• _Work to complete_:
Return the whole listing unchanged. Drop the images.

• _The data_:
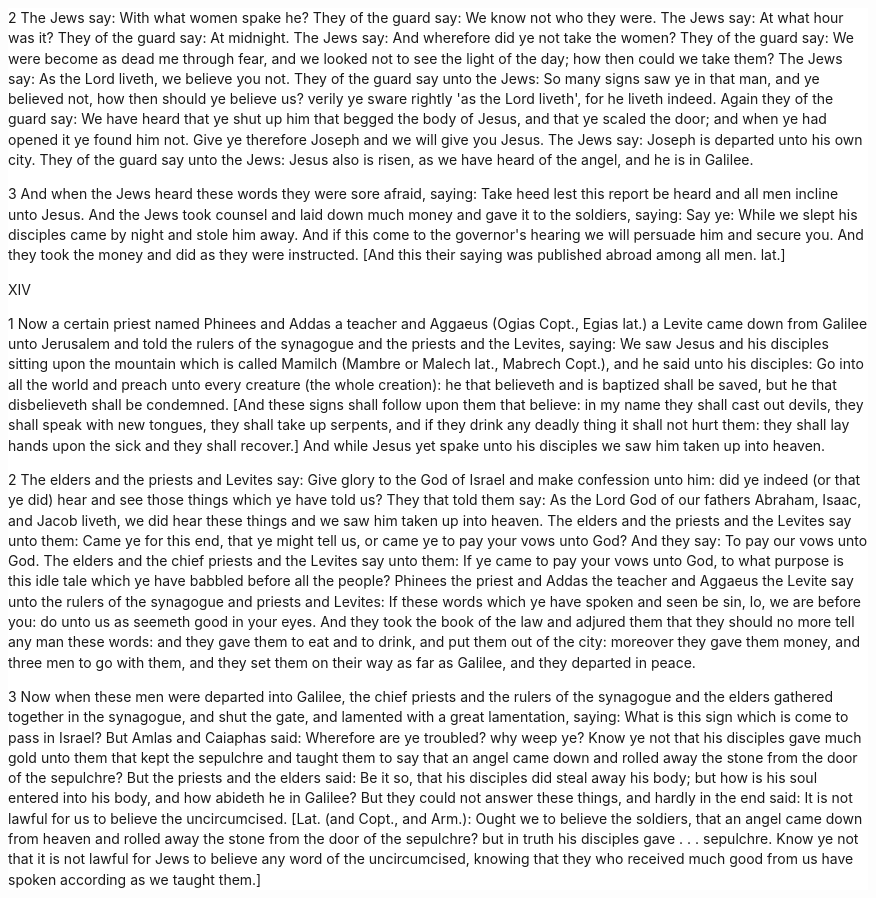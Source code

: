 2 The Jews say: With what women spake he? They of the guard say: We know not who they were. The Jews say: At what hour was it? They of the guard say: At midnight. The Jews say: And wherefore did ye not take the women? They of the guard say: We were become as dead me through fear, and we looked not to see the light of the day; how then could we take them? The Jews say: As the Lord liveth, we believe you not. They of the guard say unto the Jews: So many signs saw ye in that man, and ye believed not, how then should ye believe us? verily ye sware rightly 'as the Lord liveth', for he liveth indeed. Again they of the guard say: We have heard that ye shut up him that begged the body of Jesus, and that ye scaled the door; and when ye had opened it ye found him not. Give ye therefore Joseph and we will give you Jesus. The Jews say: Joseph is departed unto his own city. They of the guard say unto the Jews: Jesus also is risen, as we have heard of the angel, and he is in Galilee.

3 And when the Jews heard these words they were sore afraid, saying: Take heed lest this report be heard and all men incline unto Jesus. And the Jews took counsel and laid down much money and gave it to the soldiers, saying: Say ye: While we slept his disciples came by night and stole him away. And if this come to the governor's hearing we will persuade him and secure you. And they took the money and did as they were instructed. [And this their saying was published abroad among all men. lat.]



XIV



1 Now a certain priest named Phinees and Addas a teacher and Aggaeus (Ogias Copt., Egias lat.) a Levite came down from Galilee unto Jerusalem and told the rulers of the synagogue and the priests and the Levites, saying: We saw Jesus and his disciples sitting upon the mountain which is called Mamilch (Mambre or Malech lat., Mabrech Copt.), and he said unto his disciples: Go into all the world and preach unto every creature (the whole creation): he that believeth and is baptized shall be saved, but he that disbelieveth shall be condemned. [And these signs shall follow upon them that believe: in my name they shall cast out devils, they shall speak with new tongues, they shall take up serpents, and if they drink any deadly thing it shall not hurt them: they shall lay hands upon the sick and they shall recover.] And while Jesus yet spake unto his disciples we saw him taken up into heaven.

2 The elders and the priests and Levites say: Give glory to the God of Israel and make confession unto him: did ye indeed (or that ye did) hear and see those things which ye have told us? They that told them say: As the Lord God of our fathers Abraham, Isaac, and Jacob liveth, we did hear these things and we saw him taken up into heaven. The elders and the priests and the Levites say unto them: Came ye for this end, that ye might tell us, or came ye to pay your vows unto God? And they say: To pay our vows unto God. The elders and the chief priests and the Levites say unto them: If ye came to pay your vows unto God, to what purpose is this idle tale which ye have babbled before all the people? Phinees the priest and Addas the teacher and Aggaeus the Levite say unto the rulers of the synagogue and priests and Levites: If these words which ye have spoken and seen be sin, lo, we are before you: do unto us as seemeth good in your eyes. And they took the book of the law and adjured them that they should no more tell any man these words: and they gave them to eat and to drink, and put them out of the city: moreover they gave them money, and three men to go with them, and they set them on their way as far as Galilee, and they departed in peace.

3 Now when these men were departed into Galilee, the chief priests and the rulers of the synagogue and the elders gathered together in the synagogue, and shut the gate, and lamented with a great lamentation, saying: What is this sign which is come to pass in Israel? But Amlas and Caiaphas said: Wherefore are ye troubled? why weep ye? Know ye not that his disciples gave much gold unto them that kept the sepulchre and taught them to say that an angel came down and rolled away the stone from the door of the sepulchre? But the priests and the elders said: Be it so, that his disciples did steal away his body; but how is his soul entered into his body, and how abideth he in Galilee? But they could not answer these things, and hardly in the end said: It is not lawful for us to believe the uncircumcised. [Lat. (and Copt., and Arm.): Ought we to believe the soldiers, that an angel came down from heaven and rolled away the stone from the door of the sepulchre? but in truth his disciples gave . . . sepulchre. Know ye not that it is not lawful for Jews to believe any word of the uncircumcised, knowing that they who received much good from us have spoken according as we taught them.]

• _Result of this task_:
Source code

: 2 The Jews say: With what women spake he? They of the guard say: We know not who they were. The Jews say: At what hour was it? They of the guard say: At midnight. The Jews say: And wherefore did ye not take the women? They of the guard say: We were become as dead me through fear, and we looked not to see the light of the day; how then could we take them? The Jews say: As the Lord liveth, we believe you not. They of the guard say unto the Jews: So many signs saw ye in that man, and ye believed not, how then should ye believe us? verily ye sware rightly 'as the Lord liveth', for he liveth indeed. Again they of the guard say: We have heard that ye shut up him that begged the body of Jesus, and that ye scaled the door; and when ye had opened it ye found him not. Give ye therefore Joseph and we will give you Jesus. The Jews say: Joseph is departed unto his own city. They of the guard say unto the Jews: Jesus also is risen, as we have heard of the angel, and he is in Galilee.

3 And when the Jews heard these words they were sore afraid, saying: Take heed lest this report be heard and all men incline unto Jesus. And the Jews took counsel and laid down much money and gave it to the soldiers, saying: Say ye: While we slept his disciples came by night and stole him away. And if this come to the governor's hearing we will persuade him and secure you. And they took the money and did as they were instructed. [And this their saying was published abroad among all men. lat.]



XIV



1 Now a certain priest named Phinees and Addas a teacher and Aggaeus (Ogias Copt., Egias lat.) a Levite came down from Galilee unto Jerusalem and told the rulers of the synagogue and the priests and the Levites, saying: We saw Jesus and his disciples sitting upon the mountain which is called Mamilch (Mambre or Malech lat., Mabrech Copt.), and he said unto his disciples: Go into all the world and preach unto every creature (the whole creation): he that believeth and is baptized shall be saved, but he that disbelieveth shall be condemned. [And these signs shall follow upon them that believe: in my name they shall cast out devils, they shall speak with new tongues, they shall take up serpents, and if they drink any deadly thing it shall not hurt them: they shall lay hands upon the sick and they shall recover.] And while Jesus yet spake unto his disciples we saw him taken up into heaven.

2 The elders and the priests and Levites say: Give glory to the God of Israel and make confession unto him: did ye indeed (or that ye did) hear and see those things which ye have told us? They that told them say: As the Lord God of our fathers Abraham, Isaac, and Jacob liveth, we did hear these things and we saw him taken up into heaven. The elders and the priests and the Levites say unto them: Came ye for this end, that ye might tell us, or came ye to pay your vows unto God? And they say: To pay our vows unto God. The elders and the chief priests and the Levites say unto them: If ye came to pay your vows unto God, to what purpose is this idle tale which ye have babbled before all the people? Phinees the priest and Addas the teacher and Aggaeus the Levite say unto the rulers of the synagogue and priests and Levites: If these words which ye have spoken and seen be sin, lo, we are before you: do unto us as seemeth good in your eyes. And they took the book of the law and adjured them that they should no more tell any man these words: and they gave them to eat and to drink, and put them out of the city: moreover they gave them money, and three men to go with them, and they set them on their way as far as Galilee, and they departed in peace.

3 Now when these men were departed into Galilee, the chief priests and the rulers of the synagogue and the elders gathered together in the synagogue, and shut the gate, and lamented with a great lamentation, saying: What is this sign which is come to pass in Israel? But Amlas and Caiaphas said: Wherefore are ye troubled? why weep ye? Know ye not that his disciples gave much gold unto them that kept the sepulchre and taught them to say that an angel came down and rolled away the stone from the door of the sepulchre? But the priests and the elders said: Be it so, that his disciples did steal away his body; but how is his soul entered into his body, and how abideth he in Galilee? But they could not answer these things, and hardly in the end said: It is not lawful for us to believe the uncircumcised. [Lat. (and Copt., and Arm.): Ought we to believe the soldiers, that an angel came down from heaven and rolled away the stone from the door of the sepulchre? but in truth his disciples gave . . . sepulchre. Know ye not that it is not lawful for Jews to believe any word of the uncircumcised, knowing that they who received much good from us have spoken according as we taught them.]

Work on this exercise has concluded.